Earlier this year, I visited the Centre’s University of Queensland Node, where I brainstormed with members of the Centre – especially Professor and Chief Investigator, Daniel Ortiz-Barrientos – about how evolutionary approaches could aid in crop adaptation to climate change. These discussions led to a review that recently appeared in Molecular Plant.
The disciplines of evolutionary biology and plant and animal breeding have been intertwined since their inception. Plant and animal domestication served as both inspiration and evidence for Darwin’s famous monograph, On the Origin of Species. Conversely, evolutionary biologists, mainly R.A. Fisher and S. Wright, developed the statistical theory of quantitative inheritance and the mathematical framework for predicting responses to artificial and natural selection.
Evolutionary theory has also contributed to our understanding of characteristics likely to contribute to success in crop versus wild plants. Australian agronomist, C.M. Donald, recognized that while natural selection favours the competitiveness of individuals, crop productivity is enhanced by traits (i.e., the crop ideotype) that minimize individual competition and maximize group performance. For example, branching and height are traits that maximize individual competitiveness at the expense of group productivity. These ideas underpinned the development of the short, unbranched crop plants that helped drive yield gains during the green revolution.

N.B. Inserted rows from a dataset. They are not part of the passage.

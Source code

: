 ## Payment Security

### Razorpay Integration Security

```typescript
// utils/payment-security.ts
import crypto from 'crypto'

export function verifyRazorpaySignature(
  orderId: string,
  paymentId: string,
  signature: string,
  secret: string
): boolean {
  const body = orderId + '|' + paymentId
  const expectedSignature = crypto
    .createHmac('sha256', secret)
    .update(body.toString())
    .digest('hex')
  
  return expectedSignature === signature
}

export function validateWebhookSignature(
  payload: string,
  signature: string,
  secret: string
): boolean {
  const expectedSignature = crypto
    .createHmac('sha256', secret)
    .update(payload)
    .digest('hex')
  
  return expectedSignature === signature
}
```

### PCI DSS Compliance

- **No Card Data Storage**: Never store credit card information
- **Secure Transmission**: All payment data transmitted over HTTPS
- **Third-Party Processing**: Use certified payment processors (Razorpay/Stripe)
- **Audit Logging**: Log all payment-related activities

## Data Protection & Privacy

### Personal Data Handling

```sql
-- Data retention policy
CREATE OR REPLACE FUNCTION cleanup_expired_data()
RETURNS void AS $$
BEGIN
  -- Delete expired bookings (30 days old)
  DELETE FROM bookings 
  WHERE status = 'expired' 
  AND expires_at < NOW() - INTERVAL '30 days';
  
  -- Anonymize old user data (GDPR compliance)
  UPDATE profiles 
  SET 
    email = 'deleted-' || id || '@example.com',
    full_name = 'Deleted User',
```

From a crop improvement perspective, evolutionary thinking is especially useful for understanding and minimizing trade-offs, such as those often seen between resistance to biotic and abiotic stressors and productivity under ideal conditions. In his book on Darwinian Agriculture, R.F. Denison argues that plant researchers and breeders are unlikely to find simple trade-off free solutions because natural selection has had ample time to discover them over the course of plant evolution. Fortunately, there are work-arounds. If the crop environment differs from the environment in which the targeted trait initially evolved, then trade-off free improvements should be possible. An example is the recent increase in CO2 concentration due to the burning of fossil fuels. Improvements in physiological processes that take advantage of higher CO2 concentrations should be feasible without incurring yield penalties. Another example involves the evolution of RubisCO, which plays a key role in photosynthesis and global carbon cycle by converting carbon into biomass. RubisCO evolved in an atmosphere without oxygen. As a consequence, it cannot reliably distinguish CO2 from O2, reducing photosynthetic carbon fixation by about 30%. Recent genetic engineering studies have solved this problem by modifying plastid glycolate metabolic pathways, leading to large increases in productivity.

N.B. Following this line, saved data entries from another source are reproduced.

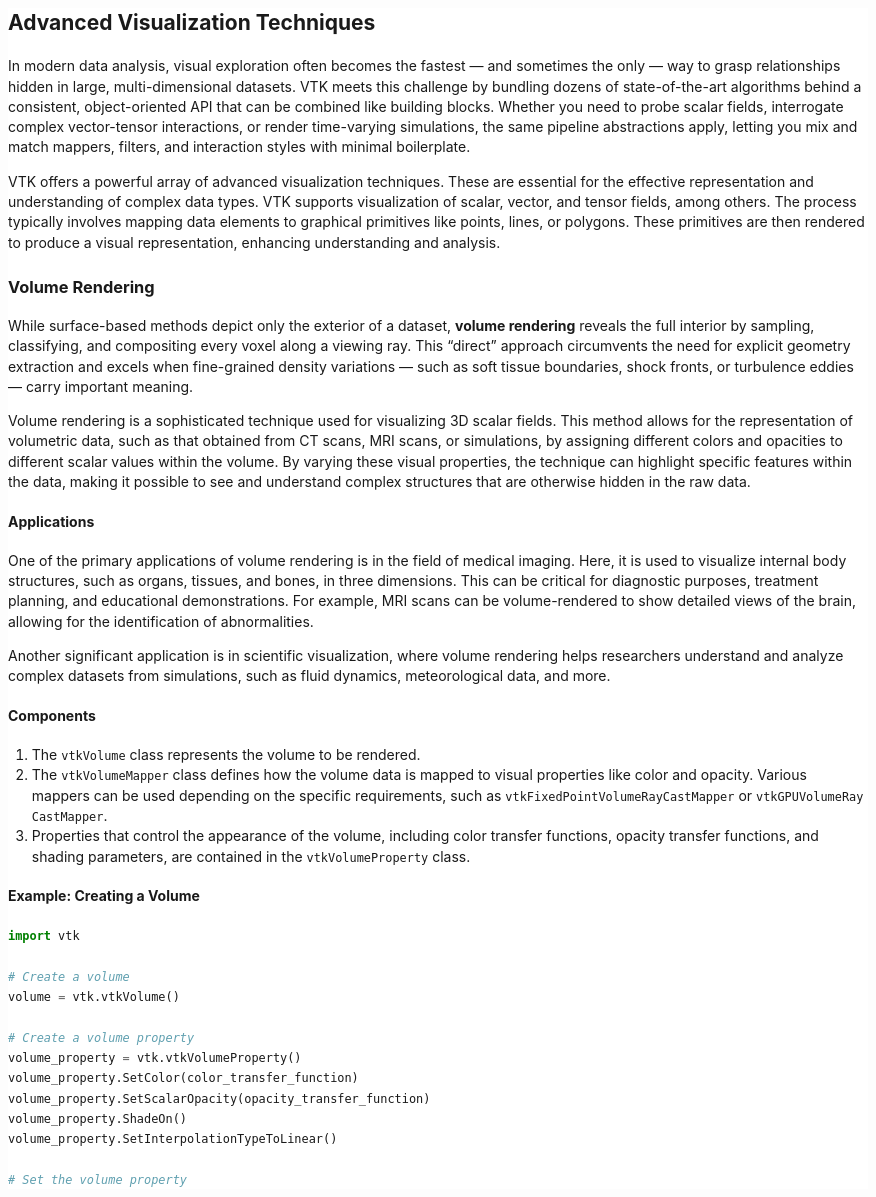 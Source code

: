## Advanced Visualization Techniques

In modern data analysis, visual exploration often becomes the fastest — and sometimes the only — way to grasp relationships hidden in large, multi-dimensional datasets. VTK meets this challenge by bundling dozens of state-of-the-art algorithms behind a consistent, object-oriented API that can be combined like building blocks. Whether you need to probe scalar fields, interrogate complex vector-tensor interactions, or render time-varying simulations, the same pipeline abstractions apply, letting you mix and match mappers, filters, and interaction styles with minimal boilerplate.

VTK offers a powerful array of advanced visualization techniques. These are essential for the effective representation and understanding of complex data types. VTK supports visualization of scalar, vector, and tensor fields, among others. The process typically involves mapping data elements to graphical primitives like points, lines, or polygons. These primitives are then rendered to produce a visual representation, enhancing understanding and analysis.

### Volume Rendering

While surface-based methods depict only the exterior of a dataset, **volume rendering** reveals the full interior by sampling, classifying, and compositing every voxel along a viewing ray. This “direct” approach circumvents the need for explicit geometry extraction and excels when fine-grained density variations — such as soft tissue boundaries, shock fronts, or turbulence eddies — carry important meaning.

Volume rendering is a sophisticated technique used for visualizing 3D scalar fields. This method allows for the representation of volumetric data, such as that obtained from CT scans, MRI scans, or simulations, by assigning different colors and opacities to different scalar values within the volume. By varying these visual properties, the technique can highlight specific features within the data, making it possible to see and understand complex structures that are otherwise hidden in the raw data.

#### Applications
One of the primary applications of volume rendering is in the field of medical imaging. Here, it is used to visualize internal body structures, such as organs, tissues, and bones, in three dimensions. This can be critical for diagnostic purposes, treatment planning, and educational demonstrations. For example, MRI scans can be volume-rendered to show detailed views of the brain, allowing for the identification of abnormalities.

Another significant application is in scientific visualization, where volume rendering helps researchers understand and analyze complex datasets from simulations, such as fluid dynamics, meteorological data, and more.

#### Components
1. The `vtkVolume` class represents the volume to be rendered.
2. The `vtkVolumeMapper` class defines how the volume data is mapped to visual properties like color and opacity. Various mappers can be used depending on the specific requirements, such as `vtkFixedPointVolumeRayCastMapper` or `vtkGPUVolumeRayCastMapper`.
3. Properties that control the appearance of the volume, including color transfer functions, opacity transfer functions, and shading parameters, are contained in the `vtkVolumeProperty` class.

#### Example: Creating a Volume

```python
import vtk

# Create a volume
volume = vtk.vtkVolume()

# Create a volume property
volume_property = vtk.vtkVolumeProperty()
volume_property.SetColor(color_transfer_function)
volume_property.SetScalarOpacity(opacity_transfer_function)
volume_property.ShadeOn()
volume_property.SetInterpolationTypeToLinear()

# Set the volume property
```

Trade-offs associated with increased resistance to biotic and abiotic stress can be minimized if resistance is inducible rather than constitutive. Inducible resistance should not be expressed under ideal conditions and thus is likely to be of little or no cost to the plant. Even in stressful environments, limiting the timing and duration of the resistance response would reduce its costs. Given this, why have plants evolved constitutive resistance at all? One explanation is that inducible resistance may act too slowly to be effective or the cues needed to induce responses are unreliable. Also, natural selection is more efficient in responding to a single, predictable environment than to multiple environments or to environments that vary in unpredictable ways. This means that there are many circumstances where constitutive resistance may evolve in natural populations – even when inducible resistance would be less costly – which opens a large window for molecular biologists and plant breeders to improve crop varieties via the engineering or breeding of inducible resistance. While speed of response and reliability of cues may also be an issue for inducible resistance in crops, there are possible solutions, including the exogenous application of bio-stimulants such as primary metabolites that induce resistance to abiotic stresses or double-stranded RNAs that induce disease resistance.

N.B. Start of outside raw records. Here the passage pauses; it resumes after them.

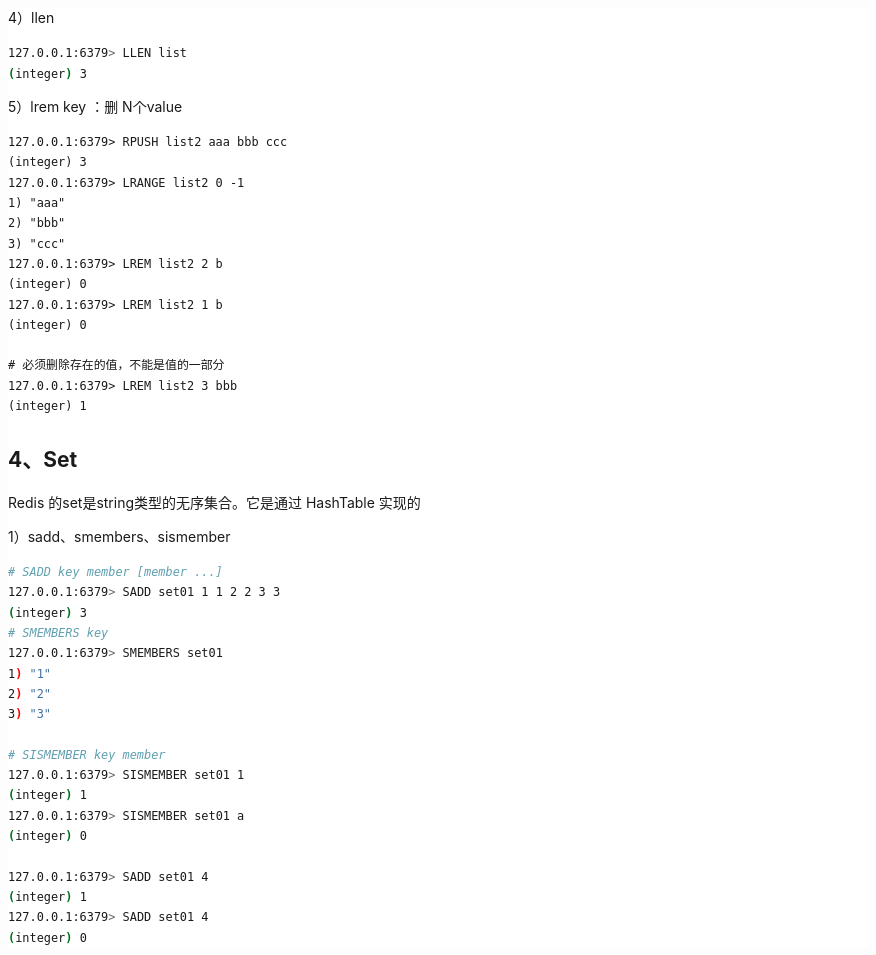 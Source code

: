 4）llen

```bash
127.0.0.1:6379> LLEN list
(integer) 3
```



5）lrem key ：删 N个value

```ba
127.0.0.1:6379> RPUSH list2 aaa bbb ccc
(integer) 3
127.0.0.1:6379> LRANGE list2 0 -1
1) "aaa"
2) "bbb"
3) "ccc"
127.0.0.1:6379> LREM list2 2 b
(integer) 0
127.0.0.1:6379> LREM list2 1 b
(integer) 0

# 必须删除存在的值，不能是值的一部分
127.0.0.1:6379> LREM list2 3 bbb
(integer) 1
```



## 4、Set

Redis 的set是string类型的无序集合。它是通过 HashTable 实现的

1）sadd、smembers、sismember

```bash
# SADD key member [member ...]
127.0.0.1:6379> SADD set01 1 1 2 2 3 3
(integer) 3
# SMEMBERS key
127.0.0.1:6379> SMEMBERS set01
1) "1"
2) "2"
3) "3"

# SISMEMBER key member
127.0.0.1:6379> SISMEMBER set01 1
(integer) 1
127.0.0.1:6379> SISMEMBER set01 a
(integer) 0

127.0.0.1:6379> SADD set01 4
(integer) 1
127.0.0.1:6379> SADD set01 4
(integer) 0
```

Local adaptation is another concept from evolutionary biology that is potentially useful when considering crop improvement strategies. Most natural populations of plants are adapted to their local environments. Evolutionary biologists typically document local adaptation using reciprocal transplant experiments, common gardens, or provenance trials; the latter are similar to the multi-environment evaluations carried out by breeders and agronomists. Crop varieties often exhibit local adaptation as well, especially landraces that have developed in situ and interbreed with local wild populations. In contrast, modern breeding programs aim to develop cultivars that perform well over diverse environments, which is expected to reduce the strength of local adaptation. From an evolutionary perspective, we know that human-guided selection is better able to minimize evolutionary trade-offs than natural selection (see previous paragraph), easing the development of generalist crop varieties. On the other hand, breeding for local adaptation is preferred if the environment is tightly controlled (e.g., greenhouse production).
In addition to evolutionary thinking, evolutionary biologists have developed methods that are proving to be useful for reconstructing the evolutionary history of crops and their wild relatives, detecting and mitigating the load of deleterious mutations that have accumulated in crops during their evolution, and identifying candidate genes underlying domestication and improvement traits or adaptation to local environments. I encourage crop biologists, plant breeders, and agronomists to consider evolutionary principles when interpreting their results and to incorporate evolutionary methods and thinking when designing strategies to expedite crop improvement.